*ABOUT THIS EXERCISE*
A word-for-word copy of the entries is the only acceptable reply.

*DATA IN THIS EXERCISE*
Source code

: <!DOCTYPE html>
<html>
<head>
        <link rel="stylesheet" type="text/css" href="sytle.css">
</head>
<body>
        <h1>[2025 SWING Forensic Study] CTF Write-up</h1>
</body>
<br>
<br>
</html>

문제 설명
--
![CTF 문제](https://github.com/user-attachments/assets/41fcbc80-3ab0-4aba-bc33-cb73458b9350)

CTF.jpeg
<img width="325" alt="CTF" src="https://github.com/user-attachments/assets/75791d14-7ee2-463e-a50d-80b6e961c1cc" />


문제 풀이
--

*ANSWER BOX*
Source code

: <!DOCTYPE html>
<html>
<head>
        <link rel="stylesheet" type="text/css" href="sytle.css">
</head>
<body>
        <h1>[2025 SWING Forensic Study] CTF Write-up</h1>
</body>
<br>
<br>
</html>

문제 설명
--
![CTF 문제](https://github.com/user-attachments/assets/41fcbc80-3ab0-4aba-bc33-cb73458b9350)

CTF.jpeg
<img width="325" alt="CTF" src="https://github.com/user-attachments/assets/75791d14-7ee2-463e-a50d-80b6e961c1cc" />


문제 풀이
--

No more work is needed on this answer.